One day Prakash Maasi’s husband woke up in the morning loudly chanting Japjee Sahib prayers. He spoke very lovingly to his wife just before going to the office. He embraced her and told her, “When I saw your pale face today I was really ashamed of myself. I am guilty. Please forgive me. Why do you look pale and pulled down? Don’t you eat properly? From this evening I will sit with you and make you eat. You are feeding this baby. You must drink milk two or three times a day. Will you? Don’t be upset. I cannot tolerate your tears! I love you very much. Today I shall bring some tonic for you.”

Prakash Maasi lay her head on his chest, sobbed and cried. She felt that a cloud had passed and cleared the sky. Good old days were back again. Death almost came but had turned away. She felt that all her prayers had been heard.

The whole day long she went about doing work in the house very happily. With a lighter step, and lighter spirit. She gave bath to her baby, dressed her up, chanted her prayers.

In the evening her husband came home early. For the first time he held his daughter in his arms and played with her. Then he sat down with Prakash Massi to have dinner. At night Maasi slept in his arms.

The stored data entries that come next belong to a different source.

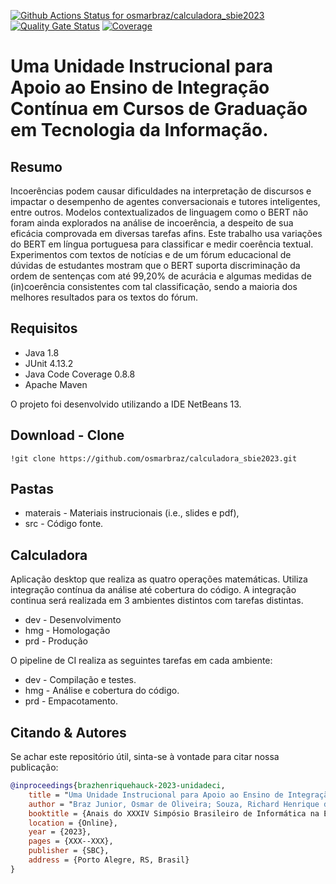 [![Github Actions Status for osmarbraz/calculadora_sbie2023](https://github.com/osmarbraz/calculadora_sbie2023/workflows/Integra%C3%A7%C3%A3o%20continua%20de%20Java%20com%20Maven/badge.svg)](https://github.com/osmarbraz/calculadora_sbie2023/actions) 
[![Quality Gate Status](https://sonarcloud.io/api/project_badges/measure?project=osmarbraz_calculadora_sbie2023&metric=alert_status)](https://sonarcloud.io/summary/new_code?id=osmarbraz_calculadora_sbie2023)
[![Coverage](https://sonarcloud.io/api/project_badges/measure?project=osmarbraz_calculadora_sbie2023&metric=coverage)](https://sonarcloud.io/component_measures?id=osmarbraz_calculadora_sbie2023&metric=coverage)

# Uma Unidade Instrucional para Apoio ao Ensino de Integração Contínua em Cursos de Graduação em Tecnologia da Informação.

## **Resumo**
Incoerências podem causar dificuldades na interpretação de discursos e impactar o desempenho de agentes conversacionais e tutores inteligentes, entre outros. Modelos contextualizados de linguagem como o BERT não foram ainda explorados na análise de incoerência, a despeito de sua eficácia comprovada em diversas tarefas afins. Este trabalho usa variações do BERT em língua portuguesa para classificar e medir coerência textual. Experimentos com textos de notícias e de um fórum educacional de dúvidas de estudantes mostram que o BERT suporta discriminação da ordem de sentenças com até 99,20% de acurácia e algumas medidas de (in)coerência consistentes com tal classificação, sendo a maioria dos melhores resultados para os textos do fórum. 

## **Requisitos**

* Java 1.8
* JUnit 4.13.2
* Java Code Coverage 0.8.8
* Apache Maven

O projeto foi desenvolvido utilizando a IDE NetBeans 13.

## **Download - Clone**

```
!git clone https://github.com/osmarbraz/calculadora_sbie2023.git
```

## Pastas
* materais - Materiais instrucionais (i.e., slides e pdf),
* src - Código fonte.

## Calculadora

Aplicação desktop que realiza as quatro operações matemáticas. 
Utiliza integração contínua da análise até cobertura do código.
A integração continua será realizada em 3 ambientes distintos com tarefas distintas.
- dev - Desenvolvimento
- hmg - Homologação
- prd - Produção

O pipeline de CI realiza as seguintes tarefas em cada ambiente:
- dev - Compilação e testes.
- hmg - Análise e cobertura do código.
- prd - Empacotamento.

## Citando & Autores

Se achar este repositório útil, sinta-se à vontade para citar nossa publicação:

```bibtex 
@inproceedings{brazhenriquehauck-2023-unidadeci,
    title = "Uma Unidade Instrucional para Apoio ao Ensino de Integração Contínua em Cursos de Graduação em Tecnologia da Informação.",
    author = "Braz Junior, Osmar de Oliveira; Souza, Richard Henrique de and Hauck, Jean C.R.",    
    booktitle = {Anais do XXXIV Simpósio Brasileiro de Informática na Educação},
    location = {Online},
    year = {2023},
    pages = {XXX--XXX},
    publisher = {SBC},
    address = {Porto Alegre, RS, Brasil}        
}
```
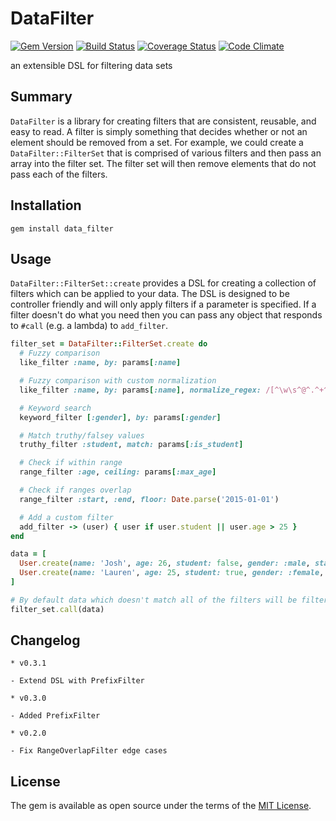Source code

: # DataFilter

[![Gem Version](https://badge.fury.io/rb/data_filter.svg)](http://badge.fury.io/rb/data_filter)
[![Build Status](https://travis-ci.org/backupify/data_filter.svg)](https://travis-ci.org/backupify/data_filter)
[![Coverage Status](https://coveralls.io/repos/backupify/data_filter/badge.svg?branch=master&service=github)](https://coveralls.io/github/backupify/data_filter?branch=master)
[![Code Climate](https://codeclimate.com/github/backupify/data_filter/badges/gpa.svg)](https://codeclimate.com/github/backupify/data_filter)

an extensible DSL for filtering data sets

## Summary

`DataFilter` is a library for creating filters that are consistent, reusable, and easy to read. A filter is simply something that decides whether or not an element should be removed from a set. For example, we could create a `DataFilter::FilterSet` that is comprised of various filters and then pass an array into the filter set. The filter set will then remove elements that do not pass each of the filters.

## Installation

```
gem install data_filter
```

## Usage

`DataFilter::FilterSet::create` provides a DSL for creating a collection
of filters which can be applied to your data. The DSL is designed to be
controller friendly and will only apply filters if a parameter is specified.
If a filter doesn't do what you need then you can pass any object that responds
to `#call` (e.g. a lambda) to `add_filter`.

```rb
filter_set = DataFilter::FilterSet.create do
  # Fuzzy comparison
  like_filter :name, by: params[:name]

  # Fuzzy comparison with custom normalization
  like_filter :name, by: params[:name], normalize_regex: /[^\w\s^@^.^+^-]/

  # Keyword search
  keyword_filter [:gender], by: params[:gender]

  # Match truthy/falsey values
  truthy_filter :student, match: params[:is_student]

  # Check if within range
  range_filter :age, ceiling: params[:max_age]

  # Check if ranges overlap
  range_filter :start, :end, floor: Date.parse('2015-01-01')

  # Add a custom filter
  add_filter -> (user) { user if user.student || user.age > 25 }
end

data = [
  User.create(name: 'Josh', age: 26, student: false, gender: :male, start: Date.parse('2007-01-01'), end: Date.parse('2013-01-01')),
  User.create(name: 'Lauren', age: 25, student: true, gender: :female, start: Date.parse('2008-01-01'), end: Date.parse('2016-01-01'))
]

# By default data which doesn't match all of the filters will be filtered out
filter_set.call(data)
```

## Changelog

```
* v0.3.1

- Extend DSL with PrefixFilter

* v0.3.0

- Added PrefixFilter

* v0.2.0

- Fix RangeOverlapFilter edge cases
```

## License

The gem is available as open source under the terms of the [MIT License](http://opensource.org/licenses/MIT).

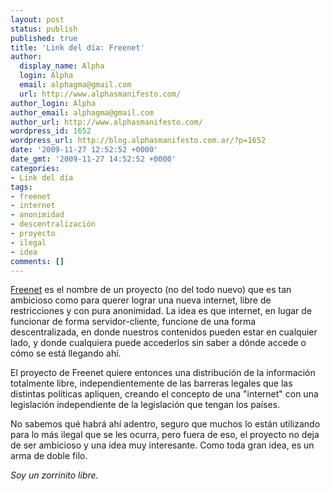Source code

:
 ```yaml
---
layout: post
status: publish
published: true
title: 'Link del día: Freenet'
author:
  display_name: Alpha
  login: Alpha
  email: alphagma@gmail.com
  url: http://www.alphasmanifesto.com/
author_login: Alpha
author_email: alphagma@gmail.com
author_url: http://www.alphasmanifesto.com/
wordpress_id: 1652
wordpress_url: http://blog.alphasmanifesto.com.ar/?p=1652
date: '2009-11-27 12:52:52 +0000'
date_gmt: '2009-11-27 14:52:52 +0000'
categories:
- Link del día
tags:
- freenet
- internet
- anonimidad
- descentralización
- proyecto
- ilegal
- idea
comments: []
---
```


[Freenet](http://freenetproject.org/) es el nombre de un proyecto (no del todo nuevo) que es tan ambicioso como para querer lograr una nueva internet, libre de restricciones y con pura anonimidad. La idea es que internet, en lugar de funcionar de forma servidor-cliente, funcione de una forma descentralizada, en donde nuestros contenidos pueden estar en cualquier lado, y donde cualquiera puede accederlos sin saber a dónde accede o cómo se está llegando ahí.

El proyecto de Freenet quiere entonces una distribución de la información totalmente libre, independientemente de las barreras legales que las distintas políticas apliquen, creando el concepto de una "internet" con una legislación independiente de la legislación que tengan los países.

No sabemos qué habrá ahí adentro, seguro que muchos lo están utilizando para lo más ilegal que se les ocurra, pero fuera de eso, el proyecto no deja de ser ambicioso y una idea muy interesante. Como toda gran idea, es un arma de doble filo.

_Soy un zorrinito libre._
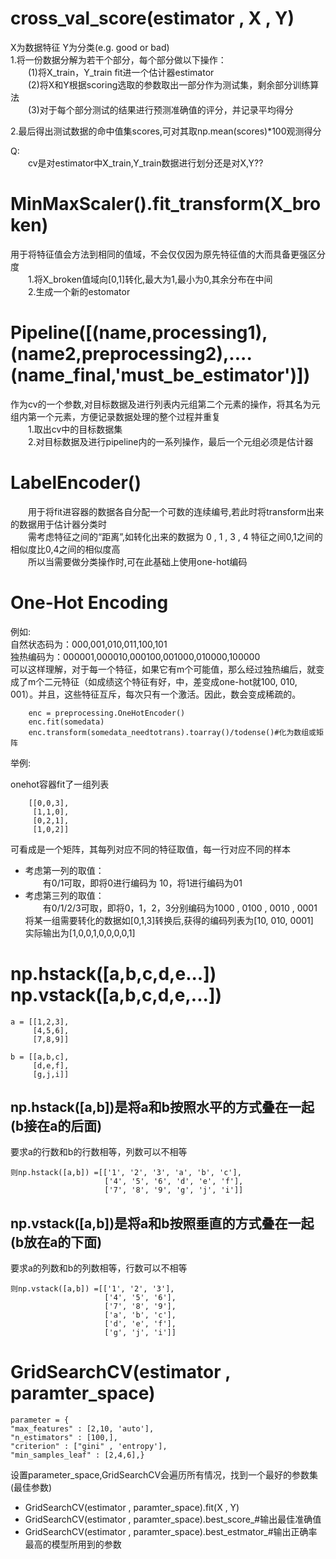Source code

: cross_val_score(estimator , X , Y)
========
X为数据特征 Y为分类(e.g. good or bad)  
1.将一份数据分解为若干个部分，每个部分做以下操作：  
&emsp;&emsp;(1)将X_train，Y_train fit进一个估计器estimator  
&emsp;&emsp;(2)将X和Y根据scoring选取的参数取出一部分作为测试集，剩余部分训练算法  
&emsp;&emsp;(3)对于每个部分测试的结果进行预测准确值的评分，并记录平均得分  

2.最后得出测试数据的命中值集scores,可对其取np.mean(scores)*100观测得分  

Q:  
&emsp;&emsp;cv是对estimator中X_train,Y_train数据进行划分还是对X,Y??

MinMaxScaler().fit_transform(X_broken)
=======
用于将特征值会方法到相同的值域，不会仅仅因为原先特征值的大而具备更强区分度  
&emsp;&emsp;1.将X_broken值域向[0,1]转化,最大为1,最小为0,其余分布在中间  
&emsp;&emsp;2.生成一个新的estomator

Pipeline([(name,processing1),(name2,preprocessing2),....(name_final,'must_be_estimator')])
=====
作为cv的一个参数,对目标数据及进行列表内元组第二个元素的操作，将其名为元组内第一个元素，方便记录数据处理的整个过程并重复     
&emsp;&emsp;1.取出cv中的目标数据集      
&emsp;&emsp;2.对目标数据及进行pipeline内的一系列操作，最后一个元组必须是估计器

LabelEncoder()
================
&emsp;&emsp;用于将fit进容器的数据各自分配一个可数的连续编号,若此时将transform出来的数据用于估计器分类时  
&emsp;&emsp;需考虑特征之间的“距离”,如转化出来的数据为 0 , 1 , 3 , 4 特征之间0,1之间的相似度比0,4之间的相似度高  
&emsp;&emsp;所以当需要做分类操作时,可在此基础上使用one-hot编码  

One-Hot Encoding
==========
例如:  
    自然状态码为：000,001,010,011,100,101  
    独热编码为：000001,000010,000100,001000,010000,100000  
可以这样理解，对于每一个特征，如果它有m个可能值，那么经过独热编后，就变成了m个二元特征（如成绩这个特征有好，中，差变成one-hot就100, 010, 001）。并且，这些特征互斥，每次只有一个激活。因此，数会变成稀疏的。  
```
    enc = preprocessing.OneHotEncoder()
    enc.fit(somedata)
    enc.transform(somedata_needtotrans).toarray()/todense()#化为数组或矩阵
```
举例:

onehot容器fit了一组列表
```
    [[0,0,3],
     [1,1,0],
     [0,2,1],
     [1,0,2]]  
```

可看成是一个矩阵，其每列对应不同的特征取值，每一行对应不同的样本  
- 考虑第一列的取值：  
&emsp;&emsp;有0/1可取，即将0进行编码为 10，将1进行编码为01  
- 考虑第三列的取值：  
&emsp;&emsp;有0/1/2/3可取，即将0，1，2，3分别编码为1000 , 0100 , 0010 , 0001  
将某一组需要转化的数据如[0,1,3]转换后,获得的编码列表为[10, 010, 0001]  
实际输出为[1,0,0,1,0,0,0,0,1]  

np.hstack([a,b,c,d,e...]) np.vstack([a,b,c,d,e,...])
========
    a = [[1,2,3],
         [4,5,6],
         [7,8,9]]

    b = [[a,b,c],
         [d,e,f],
         [g,j,i]]

 np.hstack([a,b])是将a和b按照水平的方式叠在一起(b接在a的后面)
 -------
要求a的行数和b的行数相等，列数可以不相等
    
    则np.hstack([a,b]) =[['1', '2', '3', 'a', 'b', 'c'],
                         ['4', '5', '6', 'd', 'e', 'f'],
                         ['7', '8', '9', 'g', 'j', 'i']]
                         
np.vstack([a,b])是将a和b按照垂直的方式叠在一起(b放在a的下面)
-------

要求a的列数和b的列数相等，行数可以不相等  

    则np.vstack([a,b]) =[['1', '2', '3'],
                         ['4', '5', '6'],
                         ['7', '8', '9'],
                         ['a', 'b', 'c'],
                         ['d', 'e', 'f'],
                         ['g', 'j', 'i']]

GridSearchCV(estimator , paramter_space)
=========
    parameter = {
    "max_features" : [2,10, 'auto'],
    "n_estimators" : [100,],
    "criterion" : ["gini" , 'entropy'],
    "min_samples_leaf" : [2,4,6],}

设置parameter_space,GridSearchCV会遍历所有情况，找到一个最好的参数集(最佳参数)  
+ GridSearchCV(estimator , paramter_space).fit(X , Y)
+ GridSearchCV(estimator , paramter_space).best_score_#输出最佳准确值
+ GridSearchCV(estimator , paramter_space).best_estmator_#输出正确率最高的模型所用到的参数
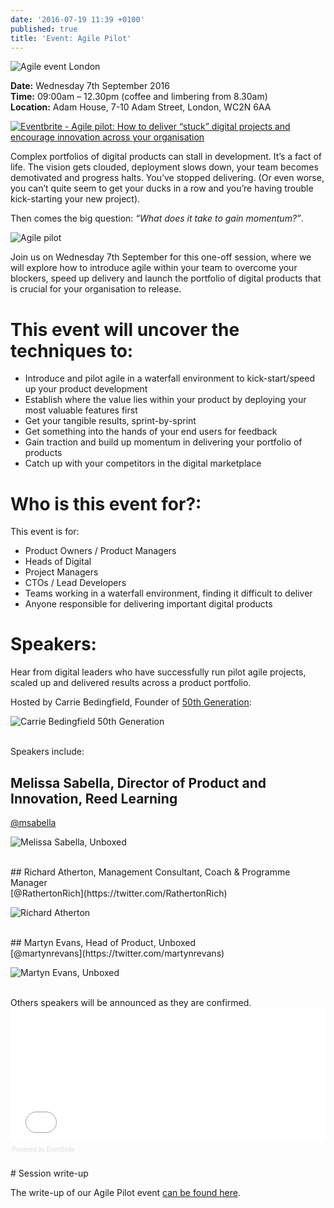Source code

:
 ```yaml
---
date: '2016-07-19 11:39 +0100'
published: true
title: 'Event: Agile Pilot'
---
```

![Agile event London](https://s3-eu-west-1.amazonaws.com/unboxed-web-images/8bd0692e356676c961206506cb88a26a.jpg)

<b>Date:</b> Wednesday 7th September 2016<br/>
<b>Time:</b> 09:00am – 12.30pm (coffee and limbering from 8.30am)<br/>
<b>Location:</b> Adam House, 7-10 Adam Street, London, WC2N 6AA<br/>

<a href="http://www.eventbrite.co.uk/e/agile-pilot-how-to-deliver-stuck-digital-projects-and-encourage-innovation-across-your-organisation-tickets-26517584810?ref=ebtnebregn" target="_blank"><img src="https://www.eventbrite.co.uk/custombutton?eid=26517584810" alt="Eventbrite - Agile pilot: How to deliver “stuck” digital projects and encourage innovation across your organisation" /></a>

Complex portfolios of digital products can stall in development. It’s a fact of life. The vision gets clouded, deployment slows down, your team becomes demotivated and progress halts. You’ve stopped delivering. (Or even worse, you can’t quite seem to get your ducks in a row and you’re having trouble kick-starting your new project).<br/>

Then comes the big question: <i>“What does it take to gain momentum?”</i>.<br/>

![Agile pilot](https://s3-eu-west-1.amazonaws.com/unboxed-web-images/1a666167965f45ba334950517a285024.png)

Join us on Wednesday 7th September for this one-off session, where we will explore how to introduce agile within your team to overcome your blockers, speed up delivery and launch the portfolio of digital products that is crucial for your organisation to release.<br/>

# This event will uncover the techniques to:<br/>

- Introduce and pilot agile in a waterfall environment to kick-start/speed up your product development
- Establish where the value lies within your product by deploying your most valuable features first
- Get your tangible results, sprint-by-sprint
- Get something into the hands of your end users for feedback
- Gain traction and build up momentum in delivering your portfolio of products
- Catch up with your competitors in the digital marketplace


# Who is this event for?:<br/>

This event is for:<br/>

- Product Owners / Product Managers
- Heads of Digital
- Project Managers
- CTOs / Lead Developers
- Teams working in a waterfall environment, finding it difficult to deliver
- Anyone responsible for delivering important digital products


# Speakers:<br/>

Hear from digital leaders who have successfully run pilot agile projects, scaled up and delivered results across a product portfolio.<br/>

Hosted by Carrie Bedingfield, Founder of [50th Generation](http://www.50thgeneration.org/):

![Carrie Bedingfield 50th Generation](https://s3-eu-west-1.amazonaws.com/unboxed-web-images/ecd559dc066145dca1d35febf740407b.png)

<br/>
Speakers include:

## Melissa Sabella, Director of Product and Innovation, Reed Learning<br/>
[@msabella](https://twitter.com/msabella)<br/>

![Melissa Sabella, Unboxed](https://s3-eu-west-1.amazonaws.com/unboxed-web-images/174bf3e8372fd8fdb9771cf754f005e5.png)


<br/>
## Richard Atherton, Management Consultant, Coach & Programme Manager<br/>
[@RathertonRich](https://twitter.com/RathertonRich)<br/>

![Richard Atherton](https://s3-eu-west-1.amazonaws.com/unboxed-web-images/ca07d92ca54e49e60ba6c6c4a5b0f72c.png)


<br/>
## Martyn Evans, Head of Product, Unboxed<br/>
[@martynrevans](https://twitter.com/martynrevans)<br/>

![Martyn Evans, Unboxed](https://s3-eu-west-1.amazonaws.com/unboxed-web-images/405e160af8ac308b9acc1cfa688b8851.png)


<br/>
Others speakers will be announced as they are confirmed.<br/>


<div style="width:100%; text-align:left;" ><iframe  src="//eventbrite.co.uk/tickets-external?eid=26517584810&ref=etckt" frameborder="0" height="214" width="100%" vspace="0" hspace="0" marginheight="5" marginwidth="5" scrolling="auto" allowtransparency="true"></iframe><div style="font-family:Helvetica, Arial; font-size:10px; padding:5px 0 5px; margin:2px; width:100%; text-align:left;" ><a class="powered-by-eb" style="color: #dddddd; text-decoration: none;" target="_blank" href="http://www.eventbrite.co.uk/r/etckt">Powered by Eventbrite</a></div></div>

<br/>
# Session write-up

The write-up of our Agile Pilot event [can be found here](https://unboxed.co/blog/event-agile-pilot-how-to-deliver-stuck-digital-products-and-encourage-innovation-across-your-organisation/).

Next morning was full of dewy fragrance. That day again Prakash Maasi’s husband chanted the verses of Japjee Sahib in a loud voice. Ready to leave for the office, he had proper breakfast. Then, as if he remembered something very important, he took out a little wrapped-up paper from his pocket, and said, “Oh, I forgot yesterday. I had been to the doctor. Here is the tonic. First, eat only this one dose. If it suits you, then he will give medicine for the whole month.” He put in her hand that medicine wrapped up in a tiny paper. “Eat it right now”, he said, and left for his office.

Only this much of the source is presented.